If you stand straight out, or bend downwards, or to the sides, then it wont be easy to do much while standing up. But also, it could be that the woman knows from experience that she can't do that position with your length penis, because her bum stands out too much for instance. So you'd have to be longer to reach. Or maybe she can't lean forward enough, or maybe she's too tall... positions have a lot of variables, and only on the rare occasion is it the length of the penis that is the determining factor.
Same goes for the other examples you mentioned. It's just that those things didn't work with those women. My ex had a big belly for example, it was difficult for him to do me from behind while standing up.
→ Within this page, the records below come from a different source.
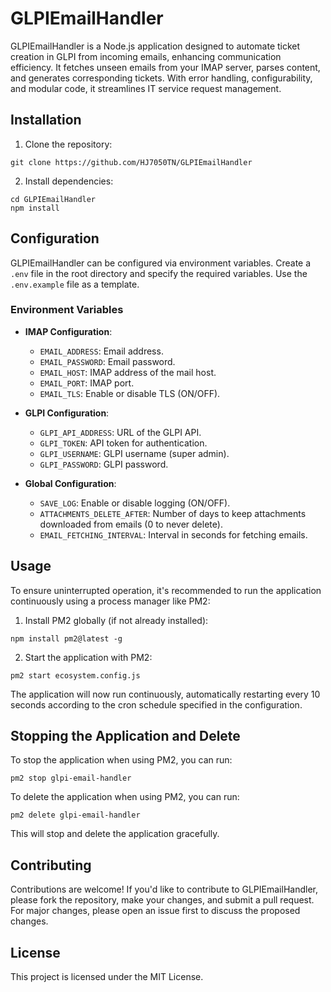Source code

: # GLPIEmailHandler

GLPIEmailHandler is a Node.js application designed to automate ticket creation in GLPI from incoming emails, enhancing communication efficiency. It fetches unseen emails from your IMAP server, parses content, and generates corresponding tickets. With error handling, configurability, and modular code, it streamlines IT service request management.

## Installation

1. Clone the repository:

```
git clone https://github.com/HJ7050TN/GLPIEmailHandler
```

2. Install dependencies:

```
cd GLPIEmailHandler
npm install
```

## Configuration

GLPIEmailHandler can be configured via environment variables. Create a `.env` file in the root directory and specify the required variables. Use the `.env.example` file as a template.

### Environment Variables

- **IMAP Configuration**:
  - `EMAIL_ADDRESS`: Email address.
  - `EMAIL_PASSWORD`: Email password.
  - `EMAIL_HOST`: IMAP address of the mail host.
  - `EMAIL_PORT`: IMAP port.
  - `EMAIL_TLS`: Enable or disable TLS (ON/OFF).

- **GLPI Configuration**:
  - `GLPI_API_ADDRESS`: URL of the GLPI API.
  - `GLPI_TOKEN`: API token for authentication.
  - `GLPI_USERNAME`: GLPI username (super admin).
  - `GLPI_PASSWORD`: GLPI password.

- **Global Configuration**:
  - `SAVE_LOG`: Enable or disable logging (ON/OFF).
  - `ATTACHMENTS_DELETE_AFTER`: Number of days to keep attachments downloaded from emails (0 to never delete).
  - `EMAIL_FETCHING_INTERVAL`: Interval in seconds for fetching emails.

## Usage

To ensure uninterrupted operation, it's recommended to run the application continuously using a process manager like PM2:

1. Install PM2 globally (if not already installed):

```
npm install pm2@latest -g
```

2. Start the application with PM2:

```
pm2 start ecosystem.config.js
```

The application will now run continuously, automatically restarting every 10 seconds according to the cron schedule specified in the configuration.

## Stopping the Application and Delete

To stop the application when using PM2, you can run:

```
pm2 stop glpi-email-handler
```

To delete the application when using PM2, you can run:

```
pm2 delete glpi-email-handler
```

This will stop and delete the application gracefully.

## Contributing

Contributions are welcome! If you'd like to contribute to GLPIEmailHandler, please fork the repository, make your changes, and submit a pull request. For major changes, please open an issue first to discuss the proposed changes.

## License

This project is licensed under the MIT License.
He just couldn't reach, because the belly was in the way. Whereas my current boyfriend doesn't have a big belly, and in addition had a penis that curves upwards. So it is possible to stand up with him, but it wasn't possible with my ex (my exes penis also stood straight out, it didn't curve upwards).
Your penis wont disappoint anyone. Your obsession with the penis however will disappoint. Because really, women don't care about your penis half as much as you guys do... And to us, it isn't really that important.... It's not the size of the ship you know.. it's the motion of the ocean.